Pushing analogies developed in family law and moral philosophy to respect children as complete but vulnerable human beings, I develop a trustee-based construct of the parent-child relationship, in which the parents are assigned trustee-like powers and responsibilities over a child’s welfare and future interests, and charged with fiduciary-like duties to the child. Application of the trustee-based construct separates medical decisions that belong to parents, from decisions that belong to children and those that should be made by a neutral third party.

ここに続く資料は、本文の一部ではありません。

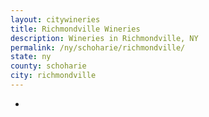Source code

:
 ```yaml
---
layout: citywineries
title: Richmondville Wineries
description: Wineries in Richmondville, NY
permalink: /ny/schoharie/richmondville/
state: ny
county: schoharie
city: richmondville
---
```

-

内容について、これを含め4つのエントリーで取りまとめてみます。
Quelletteがこの論文でとりあげている「親が子の身体を造り替えた」事例は4つで
① 整形外科医が自分のアジア系の養女の目を二重瞼にする手術をしたケース
② スポーツ選手にとの期待から正常な背丈の子どもに成長ホルモンが使われるケース
③ 12歳の女児に脂肪吸引術、効果がなくなるとバインディング手術が行われたケース
④ Ashley Xのケース
(今だったら、イジメ防止のための耳の整形ケースも加えたいところ)
これらを「典型的な身体改造( shaping )ケース」とQuelletteが挙げているのは、
4つのケースに共通している以下の点が
shaping ケースでの親の権限を問題とするから。
・外見や社会的文化的理由で非治療的な造り替えが行われた。
・それらの介入は侵襲的、不可逆的で危険を伴うものである。
・親の意思決定によって行われた。
・いずれも判例法に報告されていない。
Quelletteは、これら4つのケースで用いられた医療介入の内容とリスクを詳細に検証し、
現在の医療決定における親の権限の危うさを指摘する。
そして、
親と子の関係を上下のヒエラルキーとして捉え、子を親の「所有物」とみなして
親の「権限」をいつのまにか「権利」にすり替えてしまっている
現在の医療法における親の権限の捉え方を分析、批判し、
権利を持った一人の人として子どもを尊重し、
その福祉と将来の利益を「信託された者」として親を捉えなおすと同時に、
これまで提起された親を信託者とする3つのモデルを参照し、
次に財産管理の信託を巡る法の理念を参照しつつ、
信託者としての親の医療における意思決定権限の論理的な枠組みの構築を試みる。
結論としては、医療における一定の範囲を超えた意思決定には
第三者の検討を加え制約をかける仕組みを作るよう提言している。
いずれの個所もツッコミどころは沢山あって、
特に重症児の成長抑制はこれでは肯定されてしまうではないか……と
個人的にも不満でもあるのだけど
それでも急ぎこういうことを書かなければ……と
切迫したQuelletteの危機感には大いに共感するし、
よくぞ書いてくださったことよ……と感謝の気持ちにもなる。
科学とテクノの発達で
親が子どもの身体を造り替えるためのツールがどんどん増えてくるにつれ、
「科学とテクノの簡単解決バンザイ文化」の背後にいる利権は、
「親の決定権」や「親の愛」を批判をかわすための“印籠”として振りかざしては
同時に“打ち出の小槌”にしていこうとしている。
そんな時代の空気の中で
親の決定権がフリー・ハンドになってしまっている状態を
このまま放置してはいけないとの問題提起として、
とても重要な論文だと思う。
(次のエントリーに続く)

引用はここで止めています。